A delightfully overacting Israeli general describes an oncoming cloud of life-destroying chemical weaponry, every country in the world gets involved in the conflict (come on, does anybody seriously believe Iceland is going to bother? Vietnam? Chad, does Chad have forces there?), the nukes are launched, and a reporter stammers helplessly on live TV, "I think probably the best thing we could have done would be perhaps to go home, say goodbye, and perhaps..." and then poof! Rapture. Christians (which is to say, the right christians - no Mary-worshipping idolaters need apply) just disappear into thin air, leaving their clothes behind. Unlike in Left Behind, these clothes are left neatly folded - one can only speculate on which Bible verse lets us know that the saved would take such great care to make their disappearance so presentable. One lady who was driving had her shoes left tidily on top of her clothes on the car seat. Another one had time to write a rapture letter to her granddaughter! Even christian corpses vanish out of their graves, clothes folded by what one assumes are rotten christian zombie hands.

Thirty minutes into the movie, the head of the UN declares himself god. So far, so fantastic - this movie is a lot of fun. After this, it gets pretty dry though; all those Bible verses read to us by Jack Van Impe (whose ministry produced the film) are a little preachy. I know, you approach a movie like this expecting it to be preachy, and The Omega Code wasn't too bad, but this one is a real eye-roller.

Never mind the preaching though, how about the music? Christian pop has to be the most banal kind of music out there, and goddamn does that point ever get hammered home in this movie. There's maybe a dozen songs here and nothing makes me more glad to be a heathen than christian pop. How do you go from Beethoven's 9th to this?

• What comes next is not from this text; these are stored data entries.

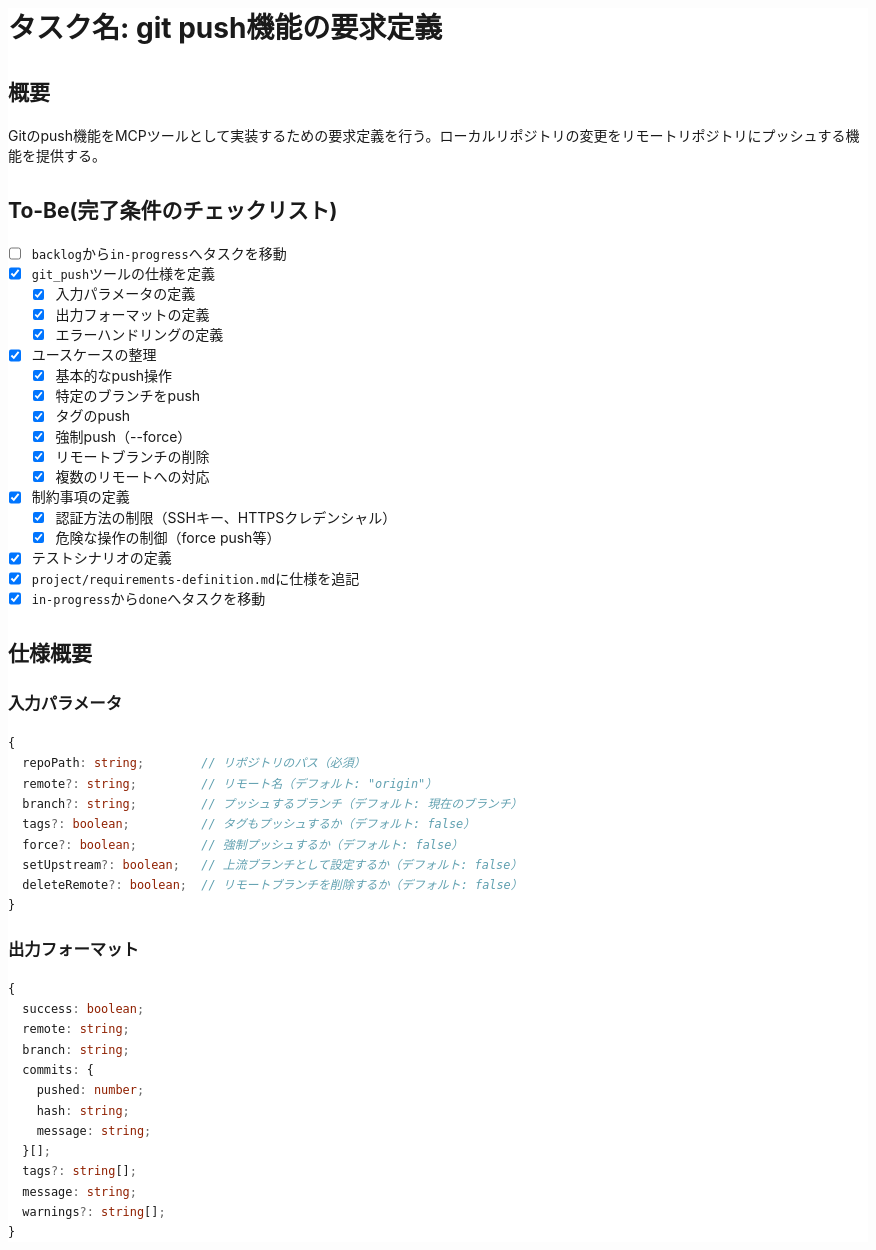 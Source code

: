 # タスク名: git push機能の要求定義

## 概要

Gitのpush機能をMCPツールとして実装するための要求定義を行う。ローカルリポジトリの変更をリモートリポジトリにプッシュする機能を提供する。

## To-Be(完了条件のチェックリスト)

- [ ] `backlog`から`in-progress`へタスクを移動
- [x] `git_push`ツールの仕様を定義
  - [x] 入力パラメータの定義
  - [x] 出力フォーマットの定義
  - [x] エラーハンドリングの定義
- [x] ユースケースの整理
  - [x] 基本的なpush操作
  - [x] 特定のブランチをpush
  - [x] タグのpush
  - [x] 強制push（--force）
  - [x] リモートブランチの削除
  - [x] 複数のリモートへの対応
- [x] 制約事項の定義
  - [x] 認証方法の制限（SSHキー、HTTPSクレデンシャル）
  - [x] 危険な操作の制御（force push等）
- [x] テストシナリオの定義
- [x] `project/requirements-definition.md`に仕様を追記
- [x] `in-progress`から`done`へタスクを移動

## 仕様概要

### 入力パラメータ

```typescript
{
  repoPath: string;        // リポジトリのパス（必須）
  remote?: string;         // リモート名（デフォルト: "origin"）
  branch?: string;         // プッシュするブランチ（デフォルト: 現在のブランチ）
  tags?: boolean;          // タグもプッシュするか（デフォルト: false）
  force?: boolean;         // 強制プッシュするか（デフォルト: false）
  setUpstream?: boolean;   // 上流ブランチとして設定するか（デフォルト: false）
  deleteRemote?: boolean;  // リモートブランチを削除するか（デフォルト: false）
}
```

### 出力フォーマット

```typescript
{
  success: boolean;
  remote: string;
  branch: string;
  commits: {
    pushed: number;
    hash: string;
    message: string;
  }[];
  tags?: string[];
  message: string;
  warnings?: string[];
}
```
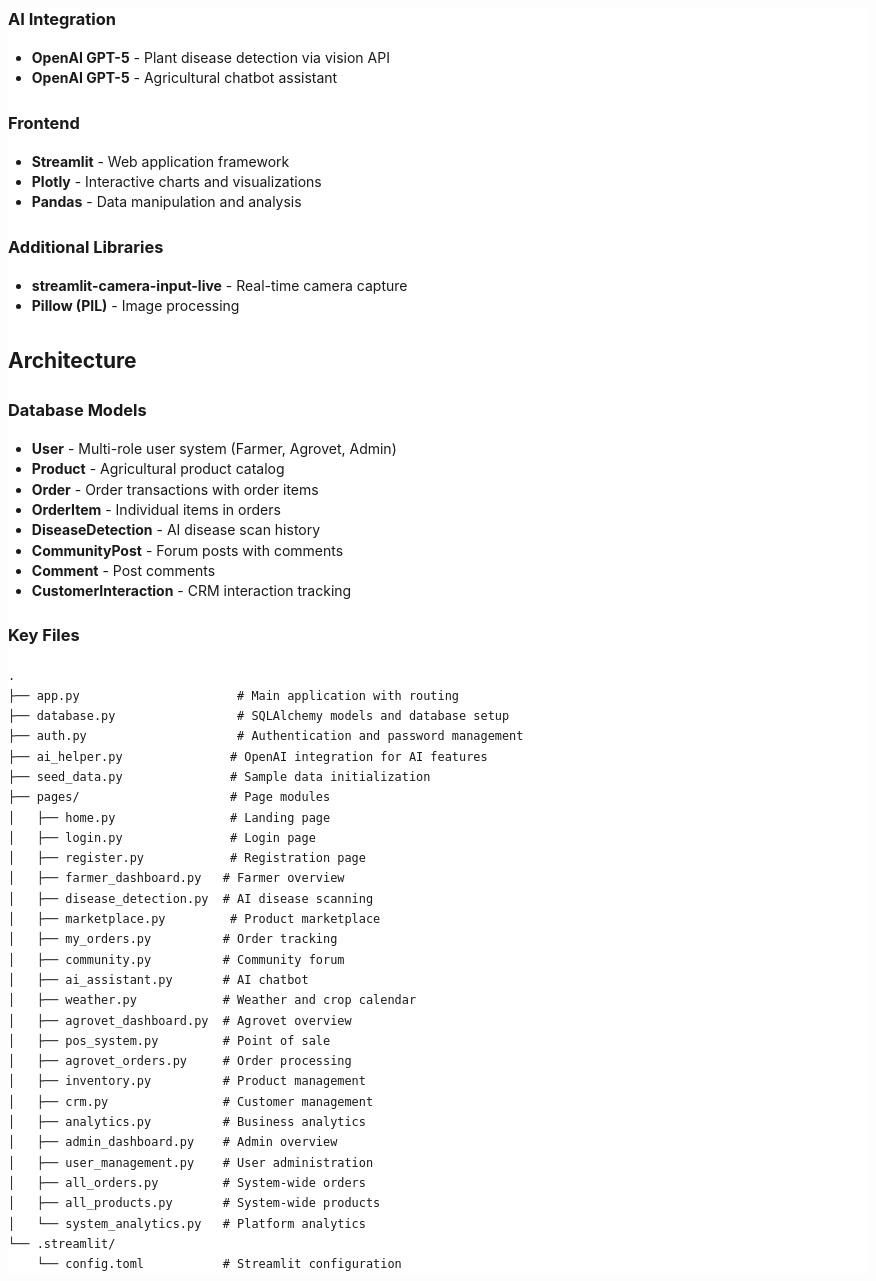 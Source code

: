 ### AI Integration
- **OpenAI GPT-5** - Plant disease detection via vision API
- **OpenAI GPT-5** - Agricultural chatbot assistant

### Frontend
- **Streamlit** - Web application framework
- **Plotly** - Interactive charts and visualizations
- **Pandas** - Data manipulation and analysis

### Additional Libraries
- **streamlit-camera-input-live** - Real-time camera capture
- **Pillow (PIL)** - Image processing

## Architecture

### Database Models
- **User** - Multi-role user system (Farmer, Agrovet, Admin)
- **Product** - Agricultural product catalog
- **Order** - Order transactions with order items
- **OrderItem** - Individual items in orders
- **DiseaseDetection** - AI disease scan history
- **CommunityPost** - Forum posts with comments
- **Comment** - Post comments
- **CustomerInteraction** - CRM interaction tracking

### Key Files
```
.
├── app.py                      # Main application with routing
├── database.py                 # SQLAlchemy models and database setup
├── auth.py                     # Authentication and password management
├── ai_helper.py               # OpenAI integration for AI features
├── seed_data.py               # Sample data initialization
├── pages/                     # Page modules
│   ├── home.py                # Landing page
│   ├── login.py               # Login page
│   ├── register.py            # Registration page
│   ├── farmer_dashboard.py   # Farmer overview
│   ├── disease_detection.py  # AI disease scanning
│   ├── marketplace.py         # Product marketplace
│   ├── my_orders.py          # Order tracking
│   ├── community.py          # Community forum
│   ├── ai_assistant.py       # AI chatbot
│   ├── weather.py            # Weather and crop calendar
│   ├── agrovet_dashboard.py  # Agrovet overview
│   ├── pos_system.py         # Point of sale
│   ├── agrovet_orders.py     # Order processing
│   ├── inventory.py          # Product management
│   ├── crm.py                # Customer management
│   ├── analytics.py          # Business analytics
│   ├── admin_dashboard.py    # Admin overview
│   ├── user_management.py    # User administration
│   ├── all_orders.py         # System-wide orders
│   ├── all_products.py       # System-wide products
│   └── system_analytics.py   # Platform analytics
└── .streamlit/
    └── config.toml           # Streamlit configuration
```
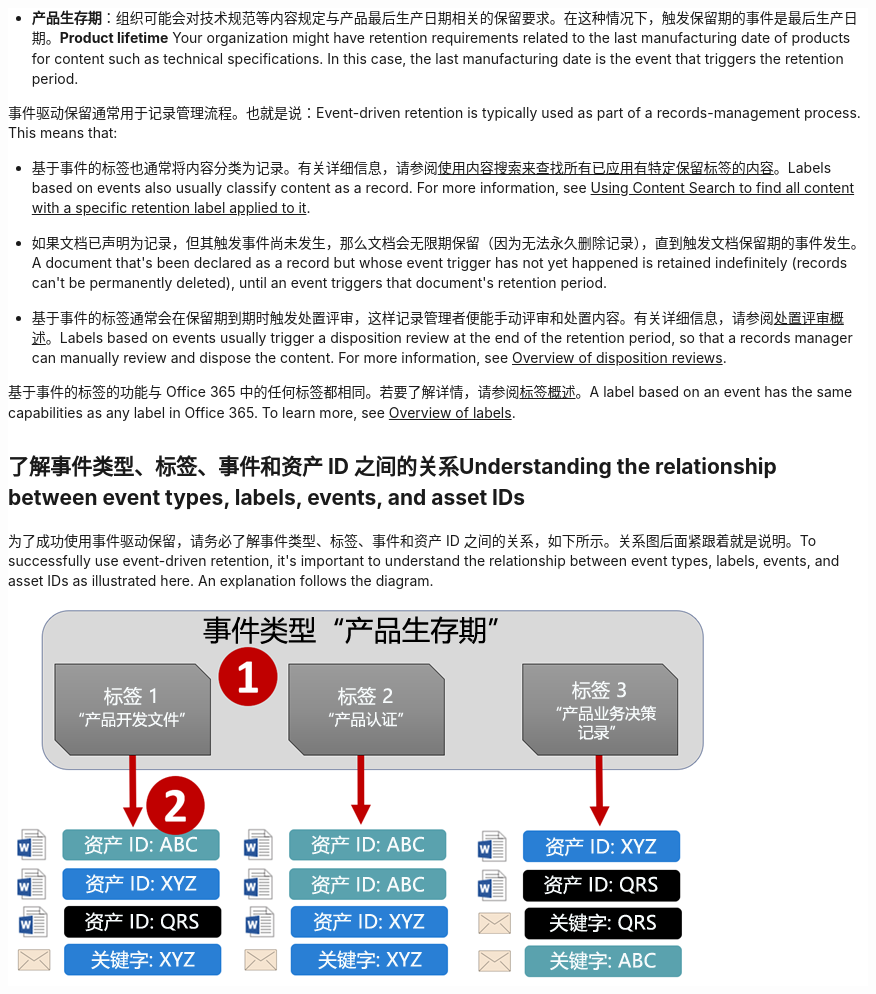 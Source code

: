 - <span data-ttu-id="5435c-p105">**产品生存期**：组织可能会对技术规范等内容规定与产品最后生产日期相关的保留要求。在这种情况下，触发保留期的事件是最后生产日期。</span><span class="sxs-lookup"><span data-stu-id="5435c-p105">**Product lifetime** Your organization might have retention requirements related to the last manufacturing date of products for content such as technical specifications. In this case, the last manufacturing date is the event that triggers the retention period.</span></span> 
    
<span data-ttu-id="5435c-p106">事件驱动保留通常用于记录管理流程。也就是说：</span><span class="sxs-lookup"><span data-stu-id="5435c-p106">Event-driven retention is typically used as part of a records-management process. This means that:</span></span>
  
- <span data-ttu-id="5435c-p107">基于事件的标签也通常将内容分类为记录。有关详细信息，请参阅[使用内容搜索来查找所有已应用有特定保留标签的内容](labels.md#using-content-search-to-find-all-content-with-a-specific-retention-label-applied-to-it)。</span><span class="sxs-lookup"><span data-stu-id="5435c-p107">Labels based on events also usually classify content as a record. For more information, see [Using Content Search to find all content with a specific retention label applied to it](labels.md#using-content-search-to-find-all-content-with-a-specific-retention-label-applied-to-it).</span></span>
    
- <span data-ttu-id="5435c-121">如果文档已声明为记录，但其触发事件尚未发生，那么文档会无限期保留（因为无法永久删除记录），直到触发文档保留期的事件发生。</span><span class="sxs-lookup"><span data-stu-id="5435c-121">A document that's been declared as a record but whose event trigger has not yet happened is retained indefinitely (records can't be permanently deleted), until an event triggers that document's retention period.</span></span>
    
- <span data-ttu-id="5435c-p108">基于事件的标签通常会在保留期到期时触发处置评审，这样记录管理者便能手动评审和处置内容。有关详细信息，请参阅[处置评审概述](disposition-reviews.md)。</span><span class="sxs-lookup"><span data-stu-id="5435c-p108">Labels based on events usually trigger a disposition review at the end of the retention period, so that a records manager can manually review and dispose the content. For more information, see [Overview of disposition reviews](disposition-reviews.md).</span></span>
    
<span data-ttu-id="5435c-p109">基于事件的标签的功能与 Office 365 中的任何标签都相同。若要了解详情，请参阅[标签概述](labels.md)。</span><span class="sxs-lookup"><span data-stu-id="5435c-p109">A label based on an event has the same capabilities as any label in Office 365. To learn more, see [Overview of labels](labels.md).</span></span>
    
## <a name="understanding-the-relationship-between-event-types-labels-events-and-asset-ids"></a><span data-ttu-id="5435c-126">了解事件类型、标签、事件和资产 ID 之间的关系</span><span class="sxs-lookup"><span data-stu-id="5435c-126">Understanding the relationship between event types, labels, events, and asset IDs</span></span>

<span data-ttu-id="5435c-p110">为了成功使用事件驱动保留，请务必了解事件类型、标签、事件和资产 ID 之间的关系，如下所示。关系图后面紧跟着就是说明。</span><span class="sxs-lookup"><span data-stu-id="5435c-p110">To successfully use event-driven retention, it's important to understand the relationship between event types, labels, events, and asset IDs as illustrated here. An explanation follows the diagram.</span></span>
  
![事件类型、标签、事件和资产 ID 的关系图](media/a5141a6b-61ca-4a60-9ab0-24e6bb45bbdb.png)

The last act collapses into that most masochistic fundy fantasy, in which christians become a persecuted minority subject to arrest and execution. Oh, those hard-done-by christians. After decades of being silenced by the jew media, mocked by the godless eggheads, and shackled by a liberal government that won't even let them put six-ton ten commandments monuments in public schools, christians now have to deal with being rounded up and hanged. Of course this victim fantasy is ludicrous, but this late in the movie it hasn't been all that funny in a while and the climax depends on the ol' "surreptitiously recorded footage of the villain incriminating himself is broadcast for all to see" trick, which needs a "Dick...you're fired!" kind of punch line to work. This doesn't have one.

Shot on video, half comprised of stock footage and starring a cast of people who are certainly not film actors and probably aren't actors at all, Apocalypse nevertheless went on to inspire two or three bin-at-the-supermarket sequels which I suppose go on to portray the further hardships of christians in a world gone one-world-government. One of them has Mr. T!